So I think what I am trying to do is just impossible in GCC due to macro expansion having to result in a preprocessor token. This works fine in MSVC++ for what it is worth but I can not find a comparable
So I think this is impossible in GCC (Works fine in VC++) due to macro expansion having to be preprocessor tokens and what is considered a separator between the tokens.
I am attempting to link in a specific version of a library, in this example it is Lua 5.3.1. I have the files in extracted to my source folder so that they can be found in the sub folder 'lua-5.3.1\src' and I would like to write a macro that I can use to prefix the header files with that path. Something simple like LUA_PATH(_file)
that would expand into "lua-5.3.1/src/_file"

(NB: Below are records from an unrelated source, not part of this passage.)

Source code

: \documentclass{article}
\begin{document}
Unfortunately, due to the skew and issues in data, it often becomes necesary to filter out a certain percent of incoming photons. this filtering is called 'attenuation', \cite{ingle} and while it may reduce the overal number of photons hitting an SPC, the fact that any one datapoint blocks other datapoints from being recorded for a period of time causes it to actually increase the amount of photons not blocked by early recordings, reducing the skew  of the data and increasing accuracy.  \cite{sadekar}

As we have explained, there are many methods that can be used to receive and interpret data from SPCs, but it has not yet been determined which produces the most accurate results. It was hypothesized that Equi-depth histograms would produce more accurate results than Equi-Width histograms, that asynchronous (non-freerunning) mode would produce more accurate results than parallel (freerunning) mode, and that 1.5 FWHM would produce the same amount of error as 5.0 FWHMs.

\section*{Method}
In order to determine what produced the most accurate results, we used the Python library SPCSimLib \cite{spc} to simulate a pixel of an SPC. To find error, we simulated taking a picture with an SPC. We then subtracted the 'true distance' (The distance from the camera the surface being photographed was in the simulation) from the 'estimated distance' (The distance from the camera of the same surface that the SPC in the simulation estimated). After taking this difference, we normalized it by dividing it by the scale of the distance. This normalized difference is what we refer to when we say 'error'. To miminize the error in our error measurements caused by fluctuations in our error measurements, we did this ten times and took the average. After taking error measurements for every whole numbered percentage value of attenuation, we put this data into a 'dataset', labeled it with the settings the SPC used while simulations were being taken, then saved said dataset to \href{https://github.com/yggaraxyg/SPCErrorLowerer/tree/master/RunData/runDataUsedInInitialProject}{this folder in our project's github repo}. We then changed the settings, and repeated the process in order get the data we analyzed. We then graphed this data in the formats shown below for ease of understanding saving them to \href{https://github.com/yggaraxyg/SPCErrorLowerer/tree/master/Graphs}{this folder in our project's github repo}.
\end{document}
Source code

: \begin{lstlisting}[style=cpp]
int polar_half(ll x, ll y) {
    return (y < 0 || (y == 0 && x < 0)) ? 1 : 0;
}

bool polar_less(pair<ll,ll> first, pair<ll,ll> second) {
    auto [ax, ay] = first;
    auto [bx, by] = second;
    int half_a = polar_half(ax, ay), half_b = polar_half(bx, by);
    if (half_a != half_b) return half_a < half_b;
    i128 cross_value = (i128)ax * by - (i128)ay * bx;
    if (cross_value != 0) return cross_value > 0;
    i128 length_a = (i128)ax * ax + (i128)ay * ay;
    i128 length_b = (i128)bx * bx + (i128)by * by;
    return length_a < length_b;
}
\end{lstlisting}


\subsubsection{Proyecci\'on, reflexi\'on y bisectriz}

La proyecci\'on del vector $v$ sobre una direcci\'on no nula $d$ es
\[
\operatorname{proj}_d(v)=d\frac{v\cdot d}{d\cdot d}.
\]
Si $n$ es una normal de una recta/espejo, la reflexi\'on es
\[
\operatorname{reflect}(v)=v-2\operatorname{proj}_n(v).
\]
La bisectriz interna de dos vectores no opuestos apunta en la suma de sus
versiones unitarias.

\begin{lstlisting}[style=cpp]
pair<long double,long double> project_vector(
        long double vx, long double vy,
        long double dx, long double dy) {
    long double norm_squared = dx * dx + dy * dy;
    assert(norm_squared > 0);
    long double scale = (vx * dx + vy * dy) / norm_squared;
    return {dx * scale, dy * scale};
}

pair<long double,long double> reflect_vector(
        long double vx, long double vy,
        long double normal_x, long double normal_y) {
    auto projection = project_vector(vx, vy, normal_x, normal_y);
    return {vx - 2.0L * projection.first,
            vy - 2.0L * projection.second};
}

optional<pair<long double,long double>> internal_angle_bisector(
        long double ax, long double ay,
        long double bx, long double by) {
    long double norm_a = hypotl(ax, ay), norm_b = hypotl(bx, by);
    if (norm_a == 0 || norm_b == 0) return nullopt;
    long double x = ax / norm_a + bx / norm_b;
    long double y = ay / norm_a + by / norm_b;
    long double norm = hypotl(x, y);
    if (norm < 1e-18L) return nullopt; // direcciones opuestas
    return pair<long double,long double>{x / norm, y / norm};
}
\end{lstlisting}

. Normally I would just use the compiler flags to give a different sub-folder to search through but due to how the projects I am working on are set up, that is exactly what I can not do and what I am trying to find another way around having to maintain the include paths all over the place.
Here is the little file I wrote (that does not compile, but I can run it through cpp to see what it gives me)

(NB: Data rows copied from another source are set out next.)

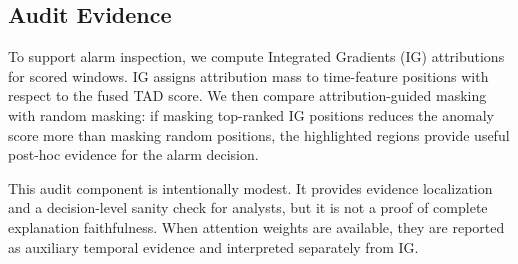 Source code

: \subsection{Audit Evidence}

To support alarm inspection, we compute Integrated Gradients (IG) attributions \cite{sundararajan2017axiomatic} for scored windows. IG assigns attribution mass to time-feature positions with respect to the fused TAD score. We then compare attribution-guided masking with random masking: if masking top-ranked IG positions reduces the anomaly score more than masking random positions, the highlighted regions provide useful post-hoc evidence for the alarm decision.

This audit component is intentionally modest. It provides evidence localization and a decision-level sanity check for analysts, but it is not a proof of complete explanation faithfulness. When attention weights are available, they are reported as auxiliary temporal evidence and interpreted separately from IG.
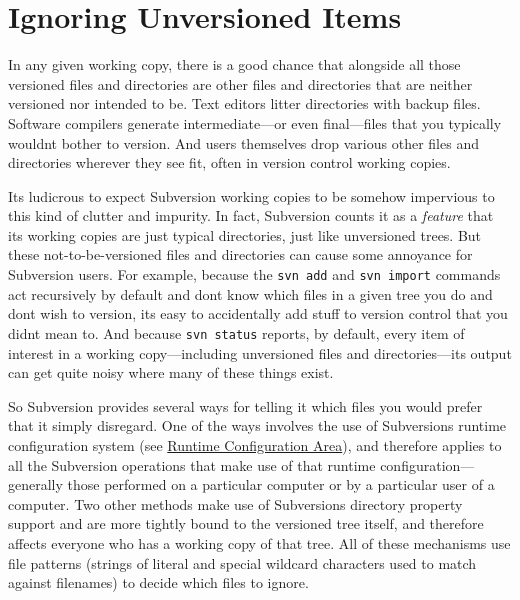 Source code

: \section{Ignoring Unversioned
Items}\label{svn.advanced.props.special.ignore}

In any given working copy, there is a good chance that alongside all
those versioned files and directories are other files and directories
that are neither versioned nor intended to be. Text editors litter
directories with backup files. Software compilers generate
intermediate---or even final---files that you typically
wouldn\textquotesingle t bother to version. And users themselves drop
various other files and directories wherever they see fit, often in
version control working copies.

It\textquotesingle s ludicrous to expect Subversion working copies to be
somehow impervious to this kind of clutter and impurity. In fact,
Subversion counts it as a \emph{feature} that its working copies are
just typical directories, just like unversioned trees. But these
not-to-be-versioned files and directories can cause some annoyance for
Subversion users. For example, because the \texttt{svn\ add} and
\texttt{svn\ import} commands act recursively by default and
don\textquotesingle t know which files in a given tree you do and
don\textquotesingle t wish to version, it\textquotesingle s easy to
accidentally add stuff to version control that you
didn\textquotesingle t mean to. And because \texttt{svn\ status}
reports, by default, every item of interest in a working
copy---including unversioned files and directories---its output can get
quite noisy where many of these things exist.

So Subversion provides several ways for telling it which files you would
prefer that it simply disregard. One of the ways involves the use of
Subversion\textquotesingle s runtime configuration system (see
\hyperref[svn.advanced.confarea]{Runtime Configuration Area}), and
therefore applies to all the Subversion operations that make use of that
runtime configuration---generally those performed on a particular
computer or by a particular user of a computer. Two other methods make
use of Subversion\textquotesingle s directory property support and are
more tightly bound to the versioned tree itself, and therefore affects
everyone who has a working copy of that tree. All of these mechanisms
use file patterns (strings of literal and special wildcard characters
used to match against filenames) to decide which files to ignore.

#define LUASRC lua-5.3.1/src/
#define STRINGIFY(_s) #_s
#define ADDLUAPATH(_path, _file) STRINGIFY(_path ## _file)
#define EVALUATOR(_path, _file) ADDLUAPATH(_path,_file)
#define LUA_PATH(_file) EVALUATOR(LUASRC,_file)
void main (void)
{
OUTPUTOFMACROHERE => LUA_PATH(lua.h)
}
This gives me the following output from running cpp on the file
$ cpp temp.c
# 1 "temp.c"
# 1 "<command-line>"
# 1 "/usr/include/stdc-predef.h" 1 3 4
# 1 "<command-line>" 2
# 1 "temp.c"
void main (void)
{
temp.c:1:29: error: pasting "/" and "lua" does not give a valid preprocessing token
#define LUASRC lua-5.3.1/src/
^
temp.c:3:44: note: in definition of macro 'ADDLUAPATH'
#define ADDLUAPATH(_path, _file) STRINGIFY(_path ## _file)
^
temp.c:5:25: note: in expansion of macro 'EVALUATOR'
#define LUA_PATH(_file) EVALUATOR(LUASRC,_file)
^
temp.c:5:35: note: in expansion of macro 'LUASRC'
#define LUA_PATH(_file) EVALUATOR(LUASRC,_file)
^
temp.c:9:23: note: in expansion of macro 'LUA_PATH'
OUTPUTOFMACROHERE => LUA_PATH(lua.h)
^
OUTPUTOFMACROHERE => "lua-5.3.1/src/lua.h"
}
The truly frustration part of this is that the second from last line is exactly the output I am trying to get. It is just that GCC considers getting there an error.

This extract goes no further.